THE PROBLEM:
Copy out all lines in the material below that contain the string "punto".

***** EXERCISE MATERIALS *****

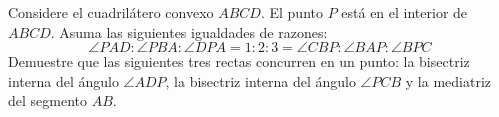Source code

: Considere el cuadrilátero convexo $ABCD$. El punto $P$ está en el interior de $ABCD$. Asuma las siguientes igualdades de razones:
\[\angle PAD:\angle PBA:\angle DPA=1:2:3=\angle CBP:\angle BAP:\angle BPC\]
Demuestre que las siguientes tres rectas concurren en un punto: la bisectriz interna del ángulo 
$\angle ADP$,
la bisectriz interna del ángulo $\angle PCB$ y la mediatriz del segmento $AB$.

*****
***** EXERCISE MATERIALS *****

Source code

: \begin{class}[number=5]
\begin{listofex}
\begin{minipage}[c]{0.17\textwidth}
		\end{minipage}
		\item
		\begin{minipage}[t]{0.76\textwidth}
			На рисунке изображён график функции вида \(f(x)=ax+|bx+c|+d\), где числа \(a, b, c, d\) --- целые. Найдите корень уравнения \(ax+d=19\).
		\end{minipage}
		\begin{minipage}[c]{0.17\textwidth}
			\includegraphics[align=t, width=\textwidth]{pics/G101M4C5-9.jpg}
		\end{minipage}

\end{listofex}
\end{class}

*****

ANSWER SECTION:
: Considere el cuadrilátero convexo $ABCD$. El punto $P$ está en el interior de $ABCD$. Asuma las siguientes igualdades de razones:
Demuestre que las siguientes tres rectas concurren en un punto: la bisectriz interna del ángulo 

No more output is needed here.